In 2017, the FTSE Russell upgraded Poland from an emerging market to a developed market. Poland was the first country to make that transition in nearly a decade.
Other success stories are hard to find. And those that do exist are often too small to matter.
No. 2: The global economy has shifted away from commodities to technology.
In the not-so-distant past, commodities were king. But the shift toward technology has made commodity-focused emerging markets far less attractive to today’s investors.
In 2007, Chinese oil company PetroChina briefly reached a market cap of $1 trillion.
Today, its market value has tumbled to $139 billion.
As recently as 2012, analysts predicted that Russian gas giant Gazprom would become the world’s next trillion-dollar company.
Today it would be about one-tenth that… assuming you could buy it.
Instead, it was the U.S. tech giants that penetrated the $1 trillion market cap ceiling.
No. 3: Silicon Valley’s tech giants have changed the definition of globalization in both real and financial economies.
Let’s start with Big Tech’s cultural impact. It’s far more than a U.S. phenomenon.
Facebook has 2.9 billion monthly active users, with two-thirds logging on daily. Google accounts for 92.5% of the search engine market. The Apple iPhone has more than 1 billion users. You can watch Netflix’s latest hit whether you live in Stockholm, Santiago or San Francisco.
Silicon Valley’s tech giants have an immense impact on the daily lives of billions of people across the globe. That impact has influenced the real-world economy as well.
Take Budapest, Hungary, for example.
Behind the Iron Curtain just over 30 years ago, the Hungarian capital today boasts Silicon Valley-style Google offices. Many Netflix (Nasdaq: NFLX) productions are filmed there. Airbnb (Nasdaq: ABNB) has spawned a cottage industry of local real estate investors.
Even Wall Street is in on the game, with Morgan Stanley (NYSE: MS) boasting a staff of more than 2,000 in its Budapest office.
College graduates in this formerly communist country can work for the world’s most prestigious companies – and earn high salaries – without trekking to American metropolises like Silicon Valley, Hollywood or New York City.
Repeat this story across dozens of emerging markets, and you can see how U.S. tech firms have reshaped the world. In doing so, they have also rewritten the rules of global investing.

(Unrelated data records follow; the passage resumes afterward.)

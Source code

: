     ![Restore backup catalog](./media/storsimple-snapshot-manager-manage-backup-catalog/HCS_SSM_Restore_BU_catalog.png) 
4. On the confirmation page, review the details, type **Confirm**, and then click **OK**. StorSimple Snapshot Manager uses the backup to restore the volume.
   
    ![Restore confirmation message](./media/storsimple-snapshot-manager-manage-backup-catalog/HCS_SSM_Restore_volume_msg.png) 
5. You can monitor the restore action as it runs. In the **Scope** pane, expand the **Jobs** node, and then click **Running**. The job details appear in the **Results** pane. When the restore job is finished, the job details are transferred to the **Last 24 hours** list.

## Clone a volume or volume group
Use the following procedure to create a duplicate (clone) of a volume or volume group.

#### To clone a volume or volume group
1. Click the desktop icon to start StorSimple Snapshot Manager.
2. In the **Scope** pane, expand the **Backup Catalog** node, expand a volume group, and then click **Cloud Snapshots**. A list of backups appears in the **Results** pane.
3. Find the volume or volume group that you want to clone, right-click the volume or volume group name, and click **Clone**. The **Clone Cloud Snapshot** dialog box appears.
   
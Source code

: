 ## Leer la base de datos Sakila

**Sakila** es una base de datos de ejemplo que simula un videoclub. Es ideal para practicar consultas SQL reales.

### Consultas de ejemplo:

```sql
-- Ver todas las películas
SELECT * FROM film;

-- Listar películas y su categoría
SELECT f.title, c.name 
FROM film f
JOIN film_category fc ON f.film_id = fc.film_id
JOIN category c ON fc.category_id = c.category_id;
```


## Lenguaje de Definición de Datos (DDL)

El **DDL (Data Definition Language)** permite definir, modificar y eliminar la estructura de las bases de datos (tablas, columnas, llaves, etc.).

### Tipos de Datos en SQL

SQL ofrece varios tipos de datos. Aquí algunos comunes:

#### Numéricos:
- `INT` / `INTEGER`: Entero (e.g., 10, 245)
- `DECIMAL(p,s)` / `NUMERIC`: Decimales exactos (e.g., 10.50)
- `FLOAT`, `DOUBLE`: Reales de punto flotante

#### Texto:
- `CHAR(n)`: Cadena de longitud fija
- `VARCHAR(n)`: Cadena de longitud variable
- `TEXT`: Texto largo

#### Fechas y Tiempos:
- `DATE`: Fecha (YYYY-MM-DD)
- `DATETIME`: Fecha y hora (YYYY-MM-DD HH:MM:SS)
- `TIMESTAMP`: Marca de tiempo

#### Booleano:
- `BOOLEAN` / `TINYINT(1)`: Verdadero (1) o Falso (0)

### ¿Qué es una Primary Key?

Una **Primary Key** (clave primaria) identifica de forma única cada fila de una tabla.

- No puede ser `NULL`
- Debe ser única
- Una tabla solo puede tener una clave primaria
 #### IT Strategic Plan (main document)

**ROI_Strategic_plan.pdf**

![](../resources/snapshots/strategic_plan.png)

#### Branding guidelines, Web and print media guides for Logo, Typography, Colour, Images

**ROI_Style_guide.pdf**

Today, the top five U.S. tech giants have a combined market cap of $7.6 trillion.
That’s more than the $6.47 trillion market cap of the entire MSCI Emerging Markets Index! (That includes all of China.)
It also means that if you are Brazilian, Russian or Indonesian, your pension fund likely has a far more significant stake in Microsoft (Nasdaq: MSFT) or Meta Platforms (Nasdaq: META) than your local oil or telecom company.
The Future of Global Investing
What does all this mean for global investing in the decade ahead?
On the one hand, my contrarian instincts tell me now is the perfect time to buy global stocks after such a long period of underperformance. Conversely, U.S. tech stocks should lag after such an astonishing run.
On the other hand, the world has changed remarkably over the past 15 years. This change has upended the rules of how people outside the U.S. live and invest.
That change, in turn, may relegate global stocks to the investment minor leagues for good.
Global investing pioneer Sir John Templeton often cautioned, “The four most dangerous words in investing are ‘this time it’s different.’”
Still, I’m starting to think that this time it just might be.